**Assigned task**
Comb through the entries for "sigma" and pull out each line that holds it.

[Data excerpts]
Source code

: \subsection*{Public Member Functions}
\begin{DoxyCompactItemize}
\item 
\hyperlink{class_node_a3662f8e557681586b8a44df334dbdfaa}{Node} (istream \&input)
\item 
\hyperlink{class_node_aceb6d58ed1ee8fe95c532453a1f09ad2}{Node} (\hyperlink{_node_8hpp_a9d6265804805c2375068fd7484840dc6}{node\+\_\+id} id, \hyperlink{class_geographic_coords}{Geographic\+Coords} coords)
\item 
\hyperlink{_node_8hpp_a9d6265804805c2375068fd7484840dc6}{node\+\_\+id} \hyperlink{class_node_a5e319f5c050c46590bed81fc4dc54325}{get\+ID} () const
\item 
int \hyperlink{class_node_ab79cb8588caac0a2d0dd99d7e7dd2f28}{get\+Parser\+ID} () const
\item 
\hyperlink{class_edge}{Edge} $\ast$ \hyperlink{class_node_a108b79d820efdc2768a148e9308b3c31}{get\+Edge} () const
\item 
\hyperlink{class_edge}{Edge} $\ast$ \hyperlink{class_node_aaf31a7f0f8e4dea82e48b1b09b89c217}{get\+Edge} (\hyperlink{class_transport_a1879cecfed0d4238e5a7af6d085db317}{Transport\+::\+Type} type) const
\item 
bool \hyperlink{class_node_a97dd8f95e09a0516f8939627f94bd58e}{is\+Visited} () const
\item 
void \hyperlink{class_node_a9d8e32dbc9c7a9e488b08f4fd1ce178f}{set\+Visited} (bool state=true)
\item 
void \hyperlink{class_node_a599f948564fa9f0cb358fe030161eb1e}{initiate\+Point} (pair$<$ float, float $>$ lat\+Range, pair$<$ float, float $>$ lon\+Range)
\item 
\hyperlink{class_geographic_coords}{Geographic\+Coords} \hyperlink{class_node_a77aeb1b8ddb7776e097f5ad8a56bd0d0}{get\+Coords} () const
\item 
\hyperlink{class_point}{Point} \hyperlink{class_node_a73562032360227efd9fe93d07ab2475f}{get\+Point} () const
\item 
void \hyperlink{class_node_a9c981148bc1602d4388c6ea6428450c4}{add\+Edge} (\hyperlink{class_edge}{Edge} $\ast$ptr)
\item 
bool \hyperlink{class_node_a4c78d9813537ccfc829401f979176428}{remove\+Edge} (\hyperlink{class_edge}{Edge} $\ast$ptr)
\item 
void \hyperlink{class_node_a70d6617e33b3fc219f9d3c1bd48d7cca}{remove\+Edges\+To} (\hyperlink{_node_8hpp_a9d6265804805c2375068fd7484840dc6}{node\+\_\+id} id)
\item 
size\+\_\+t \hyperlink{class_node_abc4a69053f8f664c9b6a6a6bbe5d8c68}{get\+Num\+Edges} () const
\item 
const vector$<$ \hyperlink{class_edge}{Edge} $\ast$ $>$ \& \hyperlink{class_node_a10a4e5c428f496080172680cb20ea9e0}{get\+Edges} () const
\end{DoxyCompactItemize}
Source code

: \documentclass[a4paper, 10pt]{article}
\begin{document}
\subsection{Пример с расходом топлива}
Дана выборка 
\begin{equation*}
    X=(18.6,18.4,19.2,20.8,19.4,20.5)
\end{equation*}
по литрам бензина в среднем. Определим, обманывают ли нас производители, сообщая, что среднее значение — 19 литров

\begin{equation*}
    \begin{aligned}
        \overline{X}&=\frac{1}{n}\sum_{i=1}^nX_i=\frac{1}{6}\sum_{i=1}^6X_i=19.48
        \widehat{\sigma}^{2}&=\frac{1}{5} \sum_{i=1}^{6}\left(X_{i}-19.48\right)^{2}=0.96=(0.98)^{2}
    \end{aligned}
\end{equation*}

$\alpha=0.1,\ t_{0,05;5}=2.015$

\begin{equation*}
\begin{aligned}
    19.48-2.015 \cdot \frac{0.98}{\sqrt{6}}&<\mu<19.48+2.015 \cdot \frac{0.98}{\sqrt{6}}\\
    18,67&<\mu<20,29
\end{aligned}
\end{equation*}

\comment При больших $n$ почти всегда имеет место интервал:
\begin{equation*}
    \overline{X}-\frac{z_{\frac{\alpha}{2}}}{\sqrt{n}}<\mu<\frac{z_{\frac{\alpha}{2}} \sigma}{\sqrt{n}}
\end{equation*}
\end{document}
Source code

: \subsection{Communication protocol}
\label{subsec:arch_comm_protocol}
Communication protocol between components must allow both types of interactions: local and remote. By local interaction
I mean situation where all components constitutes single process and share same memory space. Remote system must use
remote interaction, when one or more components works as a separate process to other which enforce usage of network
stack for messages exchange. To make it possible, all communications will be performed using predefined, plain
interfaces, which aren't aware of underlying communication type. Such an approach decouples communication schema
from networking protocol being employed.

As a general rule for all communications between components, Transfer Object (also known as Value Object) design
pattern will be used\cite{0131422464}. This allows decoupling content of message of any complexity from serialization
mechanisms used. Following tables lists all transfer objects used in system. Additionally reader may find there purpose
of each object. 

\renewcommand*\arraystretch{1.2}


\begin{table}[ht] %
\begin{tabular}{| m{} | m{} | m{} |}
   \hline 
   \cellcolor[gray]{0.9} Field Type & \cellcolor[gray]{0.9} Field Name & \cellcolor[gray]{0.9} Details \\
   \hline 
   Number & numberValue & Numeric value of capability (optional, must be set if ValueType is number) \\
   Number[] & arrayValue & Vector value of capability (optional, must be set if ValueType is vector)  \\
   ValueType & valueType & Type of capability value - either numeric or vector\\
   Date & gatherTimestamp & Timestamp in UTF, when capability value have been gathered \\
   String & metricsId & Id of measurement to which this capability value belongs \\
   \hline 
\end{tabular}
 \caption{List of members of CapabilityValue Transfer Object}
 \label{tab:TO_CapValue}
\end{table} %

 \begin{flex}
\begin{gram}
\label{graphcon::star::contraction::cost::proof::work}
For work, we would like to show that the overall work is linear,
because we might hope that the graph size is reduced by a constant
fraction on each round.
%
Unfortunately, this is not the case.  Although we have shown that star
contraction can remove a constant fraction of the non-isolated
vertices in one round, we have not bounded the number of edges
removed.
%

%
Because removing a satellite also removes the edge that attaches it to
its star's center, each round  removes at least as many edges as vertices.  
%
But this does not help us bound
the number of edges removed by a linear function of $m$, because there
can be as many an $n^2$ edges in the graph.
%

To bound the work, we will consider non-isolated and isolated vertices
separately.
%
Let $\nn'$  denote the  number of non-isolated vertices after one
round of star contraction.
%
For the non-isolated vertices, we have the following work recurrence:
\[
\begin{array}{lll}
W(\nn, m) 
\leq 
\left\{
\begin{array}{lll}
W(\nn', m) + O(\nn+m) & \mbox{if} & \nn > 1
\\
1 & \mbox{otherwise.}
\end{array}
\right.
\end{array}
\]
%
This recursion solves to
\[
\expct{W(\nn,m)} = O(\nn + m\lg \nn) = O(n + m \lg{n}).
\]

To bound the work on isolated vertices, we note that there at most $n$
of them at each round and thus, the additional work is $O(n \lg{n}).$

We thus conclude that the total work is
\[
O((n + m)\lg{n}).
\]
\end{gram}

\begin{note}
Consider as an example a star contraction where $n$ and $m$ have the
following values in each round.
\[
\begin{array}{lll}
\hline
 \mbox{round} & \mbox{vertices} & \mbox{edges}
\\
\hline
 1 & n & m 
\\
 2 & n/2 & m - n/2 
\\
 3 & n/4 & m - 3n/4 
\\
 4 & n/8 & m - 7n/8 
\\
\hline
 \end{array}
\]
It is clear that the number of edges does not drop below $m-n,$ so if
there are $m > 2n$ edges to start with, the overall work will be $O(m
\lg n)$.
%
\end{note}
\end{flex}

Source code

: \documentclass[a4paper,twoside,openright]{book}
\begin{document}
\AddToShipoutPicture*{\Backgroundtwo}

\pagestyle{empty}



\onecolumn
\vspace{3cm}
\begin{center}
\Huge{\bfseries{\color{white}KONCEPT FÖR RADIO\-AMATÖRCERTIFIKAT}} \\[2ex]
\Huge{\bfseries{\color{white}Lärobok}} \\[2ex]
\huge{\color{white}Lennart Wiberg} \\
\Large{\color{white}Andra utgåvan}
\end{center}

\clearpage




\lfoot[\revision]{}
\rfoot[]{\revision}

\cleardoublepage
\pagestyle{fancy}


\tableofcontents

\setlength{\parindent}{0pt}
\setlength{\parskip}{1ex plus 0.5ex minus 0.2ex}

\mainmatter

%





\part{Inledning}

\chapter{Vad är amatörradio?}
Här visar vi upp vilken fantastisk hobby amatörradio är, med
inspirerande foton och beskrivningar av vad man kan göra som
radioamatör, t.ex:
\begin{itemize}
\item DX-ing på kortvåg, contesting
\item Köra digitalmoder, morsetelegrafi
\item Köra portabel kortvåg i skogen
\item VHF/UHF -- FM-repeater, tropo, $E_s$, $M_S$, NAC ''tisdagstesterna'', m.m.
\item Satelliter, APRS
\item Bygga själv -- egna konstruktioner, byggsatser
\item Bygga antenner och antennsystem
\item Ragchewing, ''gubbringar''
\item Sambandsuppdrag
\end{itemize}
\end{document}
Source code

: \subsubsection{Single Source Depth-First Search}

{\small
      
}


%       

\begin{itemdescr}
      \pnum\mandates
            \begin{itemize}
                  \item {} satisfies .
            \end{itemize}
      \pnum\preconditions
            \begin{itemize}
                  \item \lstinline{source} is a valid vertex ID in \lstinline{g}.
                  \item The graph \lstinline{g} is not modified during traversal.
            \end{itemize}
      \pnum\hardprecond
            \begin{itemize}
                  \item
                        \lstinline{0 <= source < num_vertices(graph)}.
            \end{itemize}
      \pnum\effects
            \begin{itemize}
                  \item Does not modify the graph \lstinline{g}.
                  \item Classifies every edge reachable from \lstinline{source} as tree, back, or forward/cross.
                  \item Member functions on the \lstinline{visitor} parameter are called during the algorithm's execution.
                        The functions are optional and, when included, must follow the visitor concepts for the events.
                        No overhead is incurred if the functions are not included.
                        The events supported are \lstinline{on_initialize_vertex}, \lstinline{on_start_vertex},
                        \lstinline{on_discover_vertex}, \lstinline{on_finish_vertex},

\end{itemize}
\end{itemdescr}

**Response for this exercise**
        \widehat{\sigma}^{2}&=\frac{1}{5} \sum_{i=1}^{6}\left(X_{i}-19.48\right)^{2}=0.96=(0.98)^{2}
    \overline{X}-\frac{z_{\frac{\alpha}{2}}}{\sqrt{n}}<\mu<\frac{z_{\frac{\alpha}{2}} \sigma}{\sqrt{n}}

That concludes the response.